Required work
Nothing before the line containing "## How to Install" should appear; please restate that line and every later line word for word through the end of the listing.
⟨
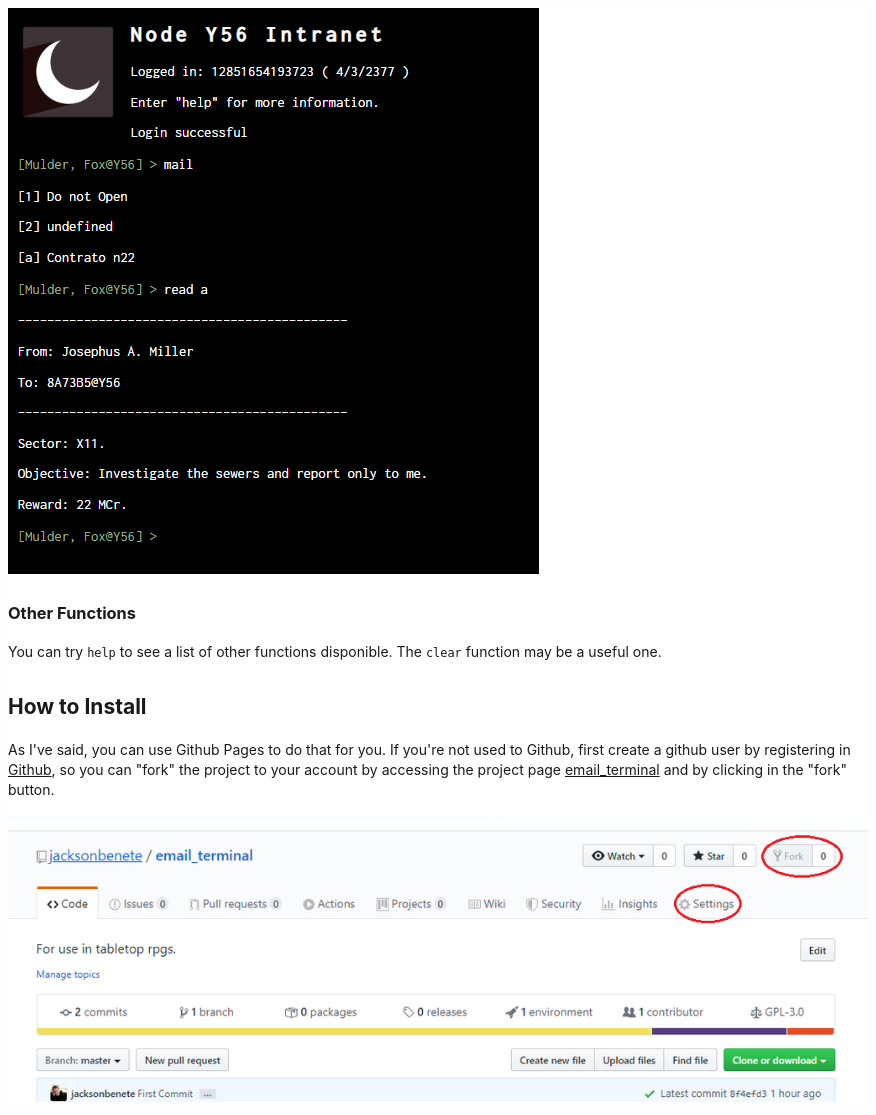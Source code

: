 ![Mail and Read functions.](docs/mail_n_read.png)

### Other Functions

You can try `help` to see a list of other functions disponible. The `clear` function may be a useful one.

## How to Install

As I've said, you can use Github Pages to do that for you.
If you're not used to Github, first create a github user by registering in [Github](github.com), so you can "fork" the project to your account by accessing the project page [email_terminal](github.com/jacksonbenete/email_terminal) and by clicking in the "fork" button.

![How to Fork a project.](docs/fork1.png)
⟩
Response to this task
## How to Install

As I've said, you can use Github Pages to do that for you.
If you're not used to Github, first create a github user by registering in [Github](github.com), so you can "fork" the project to your account by accessing the project page [email_terminal](github.com/jacksonbenete/email_terminal) and by clicking in the "fork" button.

![How to Fork a project.](docs/fork1.png)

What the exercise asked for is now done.